There will be no revival of the JobKeeper wage subsidy, but the federal government will fund a new business support payment to companies that can show they’ve lost 30 per cent in turnover. The payments will range from $1500-$10,000 a week, but businesses are “required to maintain their full time, part time and long-term casual staffing level” to get the cash.

The state government will also expand its business grants program, offering up to $15,000 to companies.


The Commonwealth will also provide some business tax relief, as well as kicking in $17.3 million in mental health support for services, including Lifeline, the Butterfly Foundation, headspace and the Kids Helpline.

Mr Morrison said the support would be available to any state that experienced a lockdown of the same severity Sydney currently faces.

“Up until now the Commonwealth has provided the same support to that offered to all other states and territories, consistent with the national approach agreed by national cabinet last month,” he said.

“As the outbreak has worsened well beyond what we have recently seen in other states and territories, it is in the national interest to enable increased assistance, in partnership with the NSW government, for workers, business and households, to ensure the lockdown can be maintained to arrest the latest outbreak.”

Crucially the support will also be available outside lockdown areas.

The state government has been urging people to stay home and not go to work unless their job is considered ‘essential’, but has so far resisted actually defining ‘essential’ or providing a specific list of occupations like Victoria did during its long lockdowns.

Health Minister Brad Hazzard said it would be “very challenging” to create such a specific list, saying it “will be left to the worker and to the employer”.

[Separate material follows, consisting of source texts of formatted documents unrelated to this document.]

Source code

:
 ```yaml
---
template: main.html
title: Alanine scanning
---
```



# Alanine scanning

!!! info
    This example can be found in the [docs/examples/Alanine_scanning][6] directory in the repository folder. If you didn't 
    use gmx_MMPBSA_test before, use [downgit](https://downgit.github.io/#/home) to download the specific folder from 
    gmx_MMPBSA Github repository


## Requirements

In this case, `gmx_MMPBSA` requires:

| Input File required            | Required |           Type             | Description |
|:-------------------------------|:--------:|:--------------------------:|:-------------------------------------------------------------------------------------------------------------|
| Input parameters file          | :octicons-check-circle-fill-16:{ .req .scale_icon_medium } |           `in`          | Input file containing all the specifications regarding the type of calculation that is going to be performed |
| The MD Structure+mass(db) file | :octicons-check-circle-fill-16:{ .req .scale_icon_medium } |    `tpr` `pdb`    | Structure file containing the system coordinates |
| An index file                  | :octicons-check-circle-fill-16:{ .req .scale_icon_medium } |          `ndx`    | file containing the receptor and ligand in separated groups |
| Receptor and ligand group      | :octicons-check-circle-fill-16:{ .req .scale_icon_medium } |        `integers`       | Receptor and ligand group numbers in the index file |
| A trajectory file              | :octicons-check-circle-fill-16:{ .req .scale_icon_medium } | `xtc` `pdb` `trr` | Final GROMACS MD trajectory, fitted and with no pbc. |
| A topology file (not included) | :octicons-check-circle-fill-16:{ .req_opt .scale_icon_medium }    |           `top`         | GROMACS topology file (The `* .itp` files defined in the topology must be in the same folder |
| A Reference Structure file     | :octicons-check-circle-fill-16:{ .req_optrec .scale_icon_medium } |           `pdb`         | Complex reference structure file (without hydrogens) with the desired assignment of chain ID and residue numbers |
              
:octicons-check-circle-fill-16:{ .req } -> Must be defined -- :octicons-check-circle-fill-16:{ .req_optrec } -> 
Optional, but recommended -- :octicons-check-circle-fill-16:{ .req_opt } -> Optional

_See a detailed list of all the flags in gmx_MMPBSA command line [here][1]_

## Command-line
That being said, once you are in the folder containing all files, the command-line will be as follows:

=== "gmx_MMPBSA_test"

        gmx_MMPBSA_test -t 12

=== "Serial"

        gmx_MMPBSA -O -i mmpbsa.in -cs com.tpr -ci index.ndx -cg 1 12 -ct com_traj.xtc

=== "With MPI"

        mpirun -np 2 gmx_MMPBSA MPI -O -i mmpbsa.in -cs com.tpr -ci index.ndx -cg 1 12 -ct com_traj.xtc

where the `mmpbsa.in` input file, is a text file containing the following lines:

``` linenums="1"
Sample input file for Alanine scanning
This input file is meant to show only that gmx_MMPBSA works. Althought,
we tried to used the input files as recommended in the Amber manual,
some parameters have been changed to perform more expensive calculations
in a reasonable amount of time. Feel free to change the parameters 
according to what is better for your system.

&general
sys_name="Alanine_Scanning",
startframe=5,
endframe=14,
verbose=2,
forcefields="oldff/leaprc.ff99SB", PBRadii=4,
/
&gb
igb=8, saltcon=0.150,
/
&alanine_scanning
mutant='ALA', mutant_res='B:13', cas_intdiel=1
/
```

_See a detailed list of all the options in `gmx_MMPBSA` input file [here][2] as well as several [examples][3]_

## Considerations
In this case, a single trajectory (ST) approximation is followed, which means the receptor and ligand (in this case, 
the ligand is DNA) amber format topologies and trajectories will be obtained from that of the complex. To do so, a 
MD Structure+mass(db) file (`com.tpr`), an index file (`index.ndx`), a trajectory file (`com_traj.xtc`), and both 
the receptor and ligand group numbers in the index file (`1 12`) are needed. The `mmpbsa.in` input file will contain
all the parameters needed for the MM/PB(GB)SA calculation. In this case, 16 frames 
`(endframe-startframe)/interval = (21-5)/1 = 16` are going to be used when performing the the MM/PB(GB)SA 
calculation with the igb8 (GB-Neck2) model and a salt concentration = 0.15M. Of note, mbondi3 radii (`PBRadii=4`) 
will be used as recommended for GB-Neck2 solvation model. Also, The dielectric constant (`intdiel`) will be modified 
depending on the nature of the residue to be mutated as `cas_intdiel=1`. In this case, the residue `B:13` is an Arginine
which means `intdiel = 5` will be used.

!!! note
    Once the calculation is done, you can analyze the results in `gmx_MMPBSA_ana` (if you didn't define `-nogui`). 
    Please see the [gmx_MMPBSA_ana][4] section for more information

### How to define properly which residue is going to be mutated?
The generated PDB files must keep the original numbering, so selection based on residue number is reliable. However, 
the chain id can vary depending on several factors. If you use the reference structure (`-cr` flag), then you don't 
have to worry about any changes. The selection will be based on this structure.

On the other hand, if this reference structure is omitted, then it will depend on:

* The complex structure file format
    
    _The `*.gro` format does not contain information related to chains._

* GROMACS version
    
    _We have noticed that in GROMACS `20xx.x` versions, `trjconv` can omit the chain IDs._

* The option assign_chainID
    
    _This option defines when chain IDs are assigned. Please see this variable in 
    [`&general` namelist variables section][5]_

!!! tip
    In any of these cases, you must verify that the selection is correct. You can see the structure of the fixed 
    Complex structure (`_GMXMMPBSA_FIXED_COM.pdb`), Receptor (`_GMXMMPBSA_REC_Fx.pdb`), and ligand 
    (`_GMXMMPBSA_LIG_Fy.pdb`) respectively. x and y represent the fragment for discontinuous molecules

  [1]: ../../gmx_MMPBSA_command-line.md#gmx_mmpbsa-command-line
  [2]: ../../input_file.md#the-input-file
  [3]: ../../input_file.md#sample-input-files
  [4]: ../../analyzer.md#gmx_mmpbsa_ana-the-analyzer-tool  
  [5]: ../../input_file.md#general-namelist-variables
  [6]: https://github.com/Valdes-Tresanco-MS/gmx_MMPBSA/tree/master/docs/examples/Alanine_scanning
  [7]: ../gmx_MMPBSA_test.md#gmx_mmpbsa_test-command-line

Canberra had already extended $500 weekly COVID disaster payments to those who have lost work, and removed a liquid assets test that previously applied. However, there were fears some employees might still go to work if that amount was a pay cut on their normal weekly wage.

State Labor MPs had called for more “clarity” on the rules for south-west Sydney, saying extra measures were vital to make sure workers didn’t lose their jobs or get into financial hardship by complying with obligations to be tested twice a week.

Before the federal support was locked in, the NSW government had planned its own state-specific JobKeeper-style wage subsidy, costing it to run for potentially eight weeks.

Labor leader Anthony Albanese had also called for a wage subsidy, to keep workers tied to employers, rather than being laid off.

“If it was good enough for when those circumstances were there, then it’s good enough now,” he said on Tuesday.

“We’re flexible about the mechanism that’s delivered. But we need to make sure that people keep that relationship between workers and employers to keep people in work so that the economic recovery can occur.”

Unions and social advocates have also called for an increase to the JobSeeker welfare payment. Mr Albanese stopped short of explicitly calling for this in Sydney, but noted “there was a very small increase in JobSeeker in the past” and said “we need to make sure that people are looked after during this crisis”.

“Any support should be examined carefully by the government and needs to be of a level which don’t push people into poverty,” he said.

Others have urged the government to reinstate the COVID supplement to JobSeeker, which applied through the pandemic’s early stages.

“They must at least reinstitute the COVID supplement at its full rate of $550 per fortnight, including the removal of waiting periods and partner income tests,” Kristin O’Connell, spokesperson for the Antipoverty Centre, told TND this week.

“People are living precariously. They are in debt from their landlords not giving relief at the end of the last eviction moratorium, rents have skyrocketed at the low end of the market, and the cheap goods we rely on to survive have flown off supermarket shelves.”